TASK DESCRIPTION:
Restate the last part of the records below word for word, beginning at the line with "A solution must have" and ending at the final line.
.....
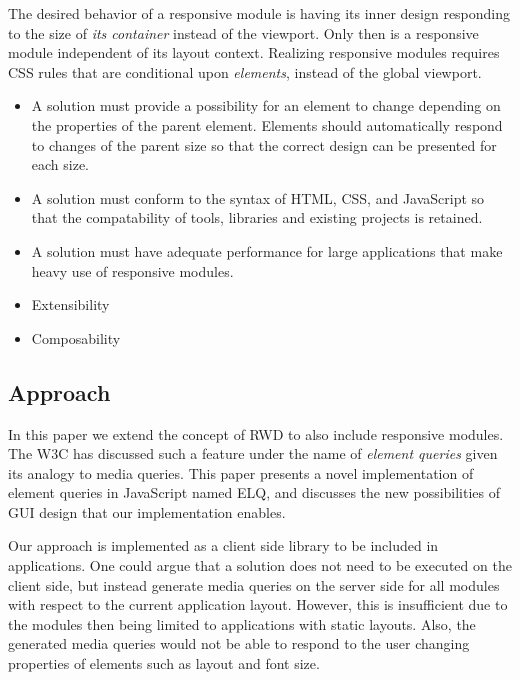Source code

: \documentclass{acm_proc_article-sp}
\newcommand{\elq}{ELQ}
\begin{document}
      The desired behavior of a responsive module is having its inner design responding to the size of \emph{its container} instead of the viewport.
      Only then is a responsive module independent of its layout context.
      Realizing responsive modules requires CSS rules that are conditional upon \emph{elements}, instead of the global viewport.

      \begin{itemize}
        \item 
          A solution must provide a possibility for an element to change depending on the properties of the parent element.
          Elements should automatically respond to changes of the parent size so that the correct design can be presented for each size.
        \item
          A solution must conform to the syntax of HTML, CSS, and JavaScript so that the compatability of tools, libraries and existing projects is retained.
        \item
          A solution must have adequate performance for large applications that make heavy use of responsive modules.
        \item Extensibility
        \item Composability
      \end{itemize}

    \subsection{Approach}
      In this paper we extend the concept of RWD to also include responsive modules.
      The W3C has discussed such a feature under the name of \emph{element queries} given its analogy to media queries.
      This paper presents a novel implementation of element queries in JavaScript named \elq{}, and discusses the new possibilities of GUI design that our implementation enables.

      Our approach is implemented as a client side library to be included in applications.
      One could argue that a solution does not need to be executed on the client side, but instead generate media queries on the server side for all modules with respect to the current application layout.
      However, this is insufficient due to the modules then being limited to applications with static layouts.
      Also, the generated media queries would not be able to respond to the user changing properties of elements such as layout and font size.
\end{document}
.....
ANSWER BELOW:
          A solution must have adequate performance for large applications that make heavy use of responsive modules.
        \item Extensibility
        \item Composability
      \end{itemize}

    \subsection{Approach}
      In this paper we extend the concept of RWD to also include responsive modules.
      The W3C has discussed such a feature under the name of \emph{element queries} given its analogy to media queries.
      This paper presents a novel implementation of element queries in JavaScript named \elq{}, and discusses the new possibilities of GUI design that our implementation enables.

      Our approach is implemented as a client side library to be included in applications.
      One could argue that a solution does not need to be executed on the client side, but instead generate media queries on the server side for all modules with respect to the current application layout.
      However, this is insufficient due to the modules then being limited to applications with static layouts.
      Also, the generated media queries would not be able to respond to the user changing properties of elements such as layout and font size.
\end{document}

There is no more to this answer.